Get values from a specific column/field, optionally limited to first k rows.

Parameters:
  • column – Name of the column to retrieve

  • k – Optional number of rows to return. If None, returns all rows

Returns:

List of values from the specified column

Raises:
  • KeyError – If column doesn’t exist in dataset

  • ValueError – If k is negative

data_juicer.core.data.dj_dataset.wrap_func_with_nested_access(f)[source]
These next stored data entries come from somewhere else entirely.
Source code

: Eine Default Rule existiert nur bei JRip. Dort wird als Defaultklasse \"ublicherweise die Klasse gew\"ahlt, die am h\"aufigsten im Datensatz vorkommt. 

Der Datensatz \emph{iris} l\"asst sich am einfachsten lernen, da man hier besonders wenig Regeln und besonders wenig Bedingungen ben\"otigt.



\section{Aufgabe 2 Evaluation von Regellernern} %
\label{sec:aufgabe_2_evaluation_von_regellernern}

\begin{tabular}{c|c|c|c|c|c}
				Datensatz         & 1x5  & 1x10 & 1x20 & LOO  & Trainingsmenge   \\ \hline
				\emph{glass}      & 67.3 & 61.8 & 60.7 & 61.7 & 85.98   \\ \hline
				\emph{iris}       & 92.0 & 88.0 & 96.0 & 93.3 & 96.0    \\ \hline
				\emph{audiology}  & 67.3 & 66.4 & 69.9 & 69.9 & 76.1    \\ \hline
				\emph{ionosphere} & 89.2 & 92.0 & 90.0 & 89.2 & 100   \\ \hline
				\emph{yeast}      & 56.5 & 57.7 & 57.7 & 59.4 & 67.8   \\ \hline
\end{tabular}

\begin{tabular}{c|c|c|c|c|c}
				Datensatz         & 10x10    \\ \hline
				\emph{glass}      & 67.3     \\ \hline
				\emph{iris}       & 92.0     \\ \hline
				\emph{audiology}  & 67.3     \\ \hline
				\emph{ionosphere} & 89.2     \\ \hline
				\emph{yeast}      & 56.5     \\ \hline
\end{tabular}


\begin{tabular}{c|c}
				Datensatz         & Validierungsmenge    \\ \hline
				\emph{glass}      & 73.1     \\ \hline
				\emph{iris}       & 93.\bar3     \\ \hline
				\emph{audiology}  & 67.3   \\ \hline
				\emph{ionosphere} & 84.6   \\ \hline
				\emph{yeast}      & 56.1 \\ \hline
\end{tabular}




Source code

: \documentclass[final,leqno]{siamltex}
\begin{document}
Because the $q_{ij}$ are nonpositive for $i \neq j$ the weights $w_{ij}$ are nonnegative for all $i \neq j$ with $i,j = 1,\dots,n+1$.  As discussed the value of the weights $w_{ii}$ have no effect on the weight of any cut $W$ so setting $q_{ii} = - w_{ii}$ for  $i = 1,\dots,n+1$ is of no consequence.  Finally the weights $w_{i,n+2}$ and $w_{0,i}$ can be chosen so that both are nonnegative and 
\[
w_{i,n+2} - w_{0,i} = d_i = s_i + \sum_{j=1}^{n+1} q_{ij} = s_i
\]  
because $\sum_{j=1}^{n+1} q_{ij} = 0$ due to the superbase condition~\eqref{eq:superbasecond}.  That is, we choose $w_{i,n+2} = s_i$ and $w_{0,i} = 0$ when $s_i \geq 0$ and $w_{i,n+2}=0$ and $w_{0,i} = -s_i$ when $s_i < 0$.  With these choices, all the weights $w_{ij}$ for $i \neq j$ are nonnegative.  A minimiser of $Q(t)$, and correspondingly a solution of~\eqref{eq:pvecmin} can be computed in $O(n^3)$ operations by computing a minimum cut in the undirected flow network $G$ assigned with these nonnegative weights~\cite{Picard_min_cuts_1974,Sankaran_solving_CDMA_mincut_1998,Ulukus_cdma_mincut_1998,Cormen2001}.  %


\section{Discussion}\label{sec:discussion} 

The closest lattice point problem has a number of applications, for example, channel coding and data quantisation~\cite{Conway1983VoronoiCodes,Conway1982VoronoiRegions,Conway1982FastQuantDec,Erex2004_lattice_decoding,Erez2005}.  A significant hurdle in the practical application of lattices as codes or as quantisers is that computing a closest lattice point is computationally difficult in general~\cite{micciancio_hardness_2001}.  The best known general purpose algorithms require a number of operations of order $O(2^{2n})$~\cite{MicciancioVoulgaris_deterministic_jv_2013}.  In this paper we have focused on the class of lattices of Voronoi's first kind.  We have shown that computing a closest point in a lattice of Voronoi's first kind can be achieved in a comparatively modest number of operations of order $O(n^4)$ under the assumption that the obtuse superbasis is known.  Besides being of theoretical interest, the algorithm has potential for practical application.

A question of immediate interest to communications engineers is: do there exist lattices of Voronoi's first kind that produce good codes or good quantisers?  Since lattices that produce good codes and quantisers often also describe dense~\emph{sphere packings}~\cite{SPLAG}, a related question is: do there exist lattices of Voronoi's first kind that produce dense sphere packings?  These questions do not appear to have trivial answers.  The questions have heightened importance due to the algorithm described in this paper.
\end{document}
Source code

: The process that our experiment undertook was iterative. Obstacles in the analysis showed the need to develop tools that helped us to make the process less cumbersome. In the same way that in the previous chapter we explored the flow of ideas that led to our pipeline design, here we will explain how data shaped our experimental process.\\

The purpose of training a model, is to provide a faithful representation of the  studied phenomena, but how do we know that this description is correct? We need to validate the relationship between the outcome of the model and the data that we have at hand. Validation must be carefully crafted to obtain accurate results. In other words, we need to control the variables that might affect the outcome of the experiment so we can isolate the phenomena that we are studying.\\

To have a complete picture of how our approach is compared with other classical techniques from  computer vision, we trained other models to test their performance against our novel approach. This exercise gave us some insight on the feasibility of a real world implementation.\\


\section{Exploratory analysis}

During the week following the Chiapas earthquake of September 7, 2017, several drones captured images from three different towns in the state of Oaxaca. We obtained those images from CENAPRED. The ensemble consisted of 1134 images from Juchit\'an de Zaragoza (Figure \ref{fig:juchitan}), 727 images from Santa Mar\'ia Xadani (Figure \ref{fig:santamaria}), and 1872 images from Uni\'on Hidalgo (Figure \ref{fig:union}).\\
Before conducting actual function f, wrap its args and kargs into nested ones.

Parameters:

f – function to be wrapped.

Returns:

wrapped function

data_juicer.core.data.dj_dataset.nested_obj_factory(obj)[source]

Use nested classes to wrap the input object.

Parameters:

obj – object to be nested.

Returns:

nested object

class data_juicer.core.data.dj_dataset.NestedQueryDict(*args, **kargs)[source]

Bases: dict

Enhanced dict for better usability.

__init__(*args, **kargs)[source]
class data_juicer.core.data.dj_dataset.NestedDatasetDict(*args, **kargs)[source]

Bases: DatasetDict

Enhanced HuggingFace-DatasetDict for better usability and efficiency.

__init__(*args, **kargs)[source]
map(**args)[source]

Override the map func, which is called by most common operations, such that the processed samples can be accessed by nested manner.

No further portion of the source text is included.